Przed nami gorący koncert światowej grupy muzycznej. Tym bardziej gorący, że odbędzie się nie tylko w gorącym, lipcowym dniu, ale na dodatek ma być gorąco z uwagi na apel pewnego pistoletowca w sprawie polskiego sejmu, który ma zadanie tworzyć prawo w imieniu polskiego społeczeństwa.
Oczywiście, chodzi tutaj o legendarnego Lecha Wałęsę, który nadal walczy z reżimem. Pamiętamy, że pojawił się nagle za murem pilnie strzeżonym przez protestującą załogę. Od razu stał się liderem załogi, z którą Telewizja Polska prowadziła rozmowy o celach robotniczego protestu.

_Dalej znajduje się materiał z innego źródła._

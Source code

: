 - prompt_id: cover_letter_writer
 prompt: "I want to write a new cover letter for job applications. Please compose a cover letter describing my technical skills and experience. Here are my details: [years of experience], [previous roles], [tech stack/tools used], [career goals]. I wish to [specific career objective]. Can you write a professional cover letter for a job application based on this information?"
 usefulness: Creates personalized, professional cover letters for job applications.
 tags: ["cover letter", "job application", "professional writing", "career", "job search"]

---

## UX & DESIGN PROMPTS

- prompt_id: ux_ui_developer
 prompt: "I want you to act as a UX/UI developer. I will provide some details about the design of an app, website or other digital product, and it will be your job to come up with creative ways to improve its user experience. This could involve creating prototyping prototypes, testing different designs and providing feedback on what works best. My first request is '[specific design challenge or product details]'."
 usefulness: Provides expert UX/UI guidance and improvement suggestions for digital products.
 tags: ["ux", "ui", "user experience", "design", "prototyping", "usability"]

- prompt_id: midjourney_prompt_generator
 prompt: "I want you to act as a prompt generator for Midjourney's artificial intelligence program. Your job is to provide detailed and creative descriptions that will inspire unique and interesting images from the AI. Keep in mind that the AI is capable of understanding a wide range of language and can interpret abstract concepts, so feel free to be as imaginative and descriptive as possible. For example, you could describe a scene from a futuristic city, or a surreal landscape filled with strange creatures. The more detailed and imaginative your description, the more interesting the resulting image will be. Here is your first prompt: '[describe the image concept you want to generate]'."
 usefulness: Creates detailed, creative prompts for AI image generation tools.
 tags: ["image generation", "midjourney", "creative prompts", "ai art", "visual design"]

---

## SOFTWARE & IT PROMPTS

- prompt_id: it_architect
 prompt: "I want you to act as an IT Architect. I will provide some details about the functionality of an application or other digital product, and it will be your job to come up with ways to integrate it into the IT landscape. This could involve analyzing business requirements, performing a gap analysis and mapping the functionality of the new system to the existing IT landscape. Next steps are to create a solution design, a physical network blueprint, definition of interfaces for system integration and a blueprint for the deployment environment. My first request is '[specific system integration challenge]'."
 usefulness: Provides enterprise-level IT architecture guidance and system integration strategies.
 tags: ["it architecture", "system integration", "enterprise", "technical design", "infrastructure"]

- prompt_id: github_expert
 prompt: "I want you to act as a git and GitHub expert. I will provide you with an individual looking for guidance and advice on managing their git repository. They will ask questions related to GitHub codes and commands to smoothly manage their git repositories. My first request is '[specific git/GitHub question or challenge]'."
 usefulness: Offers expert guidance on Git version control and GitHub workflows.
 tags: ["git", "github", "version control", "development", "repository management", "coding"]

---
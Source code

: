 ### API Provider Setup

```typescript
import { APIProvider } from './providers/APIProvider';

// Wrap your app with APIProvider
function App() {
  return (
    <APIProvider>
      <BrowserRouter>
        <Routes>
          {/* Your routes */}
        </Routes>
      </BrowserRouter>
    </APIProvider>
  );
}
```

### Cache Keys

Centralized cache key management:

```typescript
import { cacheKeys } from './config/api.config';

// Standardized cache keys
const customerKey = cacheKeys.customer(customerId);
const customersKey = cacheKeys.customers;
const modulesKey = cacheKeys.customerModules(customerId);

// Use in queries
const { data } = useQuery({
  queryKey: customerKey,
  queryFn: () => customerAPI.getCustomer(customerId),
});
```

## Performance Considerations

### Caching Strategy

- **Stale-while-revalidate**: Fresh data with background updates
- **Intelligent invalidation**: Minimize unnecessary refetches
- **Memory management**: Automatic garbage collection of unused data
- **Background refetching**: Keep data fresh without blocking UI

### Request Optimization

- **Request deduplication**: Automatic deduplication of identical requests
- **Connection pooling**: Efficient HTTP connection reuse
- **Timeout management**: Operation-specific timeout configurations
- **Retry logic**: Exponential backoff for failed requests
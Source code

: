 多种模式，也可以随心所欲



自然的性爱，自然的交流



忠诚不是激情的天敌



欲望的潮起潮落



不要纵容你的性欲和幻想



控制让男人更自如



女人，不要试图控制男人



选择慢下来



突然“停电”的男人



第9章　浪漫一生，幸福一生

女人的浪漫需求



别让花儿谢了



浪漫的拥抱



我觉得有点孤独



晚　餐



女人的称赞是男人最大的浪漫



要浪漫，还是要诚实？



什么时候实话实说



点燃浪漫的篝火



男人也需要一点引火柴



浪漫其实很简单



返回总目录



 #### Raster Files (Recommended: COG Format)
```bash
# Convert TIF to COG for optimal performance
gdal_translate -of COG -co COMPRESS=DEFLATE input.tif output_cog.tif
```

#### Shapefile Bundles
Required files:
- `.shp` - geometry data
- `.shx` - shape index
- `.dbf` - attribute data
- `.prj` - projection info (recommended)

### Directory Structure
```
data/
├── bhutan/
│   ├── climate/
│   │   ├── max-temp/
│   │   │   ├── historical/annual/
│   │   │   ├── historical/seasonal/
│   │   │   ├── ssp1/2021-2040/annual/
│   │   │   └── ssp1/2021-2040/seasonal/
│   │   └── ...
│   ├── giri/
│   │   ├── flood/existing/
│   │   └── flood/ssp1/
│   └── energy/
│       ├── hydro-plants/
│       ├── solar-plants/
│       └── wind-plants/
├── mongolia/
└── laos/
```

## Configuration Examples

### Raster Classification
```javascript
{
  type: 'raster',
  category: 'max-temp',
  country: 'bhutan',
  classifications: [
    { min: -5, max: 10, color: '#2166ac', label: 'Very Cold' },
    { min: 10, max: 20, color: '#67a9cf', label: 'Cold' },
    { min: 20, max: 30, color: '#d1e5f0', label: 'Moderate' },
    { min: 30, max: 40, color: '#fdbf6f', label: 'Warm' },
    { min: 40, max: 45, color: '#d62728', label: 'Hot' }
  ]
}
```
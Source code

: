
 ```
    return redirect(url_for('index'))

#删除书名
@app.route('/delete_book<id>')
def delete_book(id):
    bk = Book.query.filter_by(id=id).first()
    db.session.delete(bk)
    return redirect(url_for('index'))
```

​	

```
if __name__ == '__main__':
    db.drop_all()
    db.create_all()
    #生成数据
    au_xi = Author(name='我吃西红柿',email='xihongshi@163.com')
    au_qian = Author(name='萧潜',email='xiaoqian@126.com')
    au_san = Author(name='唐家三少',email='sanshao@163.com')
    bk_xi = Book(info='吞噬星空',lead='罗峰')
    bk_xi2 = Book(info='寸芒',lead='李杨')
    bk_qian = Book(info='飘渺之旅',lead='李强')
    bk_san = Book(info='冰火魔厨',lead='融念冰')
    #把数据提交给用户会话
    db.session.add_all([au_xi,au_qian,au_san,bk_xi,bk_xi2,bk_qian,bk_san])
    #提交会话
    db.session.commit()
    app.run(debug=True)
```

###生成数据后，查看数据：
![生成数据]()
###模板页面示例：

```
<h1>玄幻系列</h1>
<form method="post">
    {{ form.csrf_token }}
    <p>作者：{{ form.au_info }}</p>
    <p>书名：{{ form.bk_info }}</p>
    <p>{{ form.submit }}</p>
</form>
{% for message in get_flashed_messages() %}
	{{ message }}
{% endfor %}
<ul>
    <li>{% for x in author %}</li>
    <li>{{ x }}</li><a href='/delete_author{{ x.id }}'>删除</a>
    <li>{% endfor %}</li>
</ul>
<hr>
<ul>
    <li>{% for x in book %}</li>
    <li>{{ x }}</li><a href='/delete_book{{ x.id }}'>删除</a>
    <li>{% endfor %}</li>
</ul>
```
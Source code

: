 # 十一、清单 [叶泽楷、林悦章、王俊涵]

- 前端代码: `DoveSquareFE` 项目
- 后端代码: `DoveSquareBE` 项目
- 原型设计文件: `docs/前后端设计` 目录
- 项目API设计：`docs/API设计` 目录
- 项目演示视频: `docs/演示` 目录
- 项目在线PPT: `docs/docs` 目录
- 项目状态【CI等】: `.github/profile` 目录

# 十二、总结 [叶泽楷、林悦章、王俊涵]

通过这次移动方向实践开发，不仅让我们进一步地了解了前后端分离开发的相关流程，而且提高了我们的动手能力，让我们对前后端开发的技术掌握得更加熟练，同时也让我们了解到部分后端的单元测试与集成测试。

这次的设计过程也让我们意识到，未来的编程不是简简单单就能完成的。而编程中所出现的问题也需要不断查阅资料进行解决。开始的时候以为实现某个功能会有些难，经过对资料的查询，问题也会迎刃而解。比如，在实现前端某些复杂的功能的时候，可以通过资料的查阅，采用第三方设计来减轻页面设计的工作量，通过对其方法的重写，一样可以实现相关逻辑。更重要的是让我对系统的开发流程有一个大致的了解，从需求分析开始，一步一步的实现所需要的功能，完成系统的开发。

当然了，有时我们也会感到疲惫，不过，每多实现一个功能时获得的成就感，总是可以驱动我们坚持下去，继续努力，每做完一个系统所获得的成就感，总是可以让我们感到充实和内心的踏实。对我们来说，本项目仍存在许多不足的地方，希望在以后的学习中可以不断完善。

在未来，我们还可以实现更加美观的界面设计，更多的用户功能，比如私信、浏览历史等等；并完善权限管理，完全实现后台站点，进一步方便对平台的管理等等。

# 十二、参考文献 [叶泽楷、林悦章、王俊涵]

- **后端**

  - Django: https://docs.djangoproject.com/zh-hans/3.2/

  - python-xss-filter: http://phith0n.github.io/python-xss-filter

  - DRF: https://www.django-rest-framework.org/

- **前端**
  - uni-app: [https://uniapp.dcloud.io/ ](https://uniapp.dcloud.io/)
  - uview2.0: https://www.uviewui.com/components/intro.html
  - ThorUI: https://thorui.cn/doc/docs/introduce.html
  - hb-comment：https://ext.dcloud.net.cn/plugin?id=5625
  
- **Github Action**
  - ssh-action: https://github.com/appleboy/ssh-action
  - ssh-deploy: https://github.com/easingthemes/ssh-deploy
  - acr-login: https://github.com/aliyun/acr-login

Ciekawe, że jak gdzieś zbierała się grupa protestujących robotników, to zaraz otrzymywali klucze do sali konferencyjnej w reprezentacyjnym biurowcu przedsiębiorstwa...
Wiemy, że było bardzo dziwnie, bo ten "związkowiec" dał się poznać jako bardzo prymitywny urzędnik na najwyższym szczeblu administracji państwowej. Potem przyszły dalsze wątpliwości i ostatecznie wyszło to, co było skrzętnie skrywane...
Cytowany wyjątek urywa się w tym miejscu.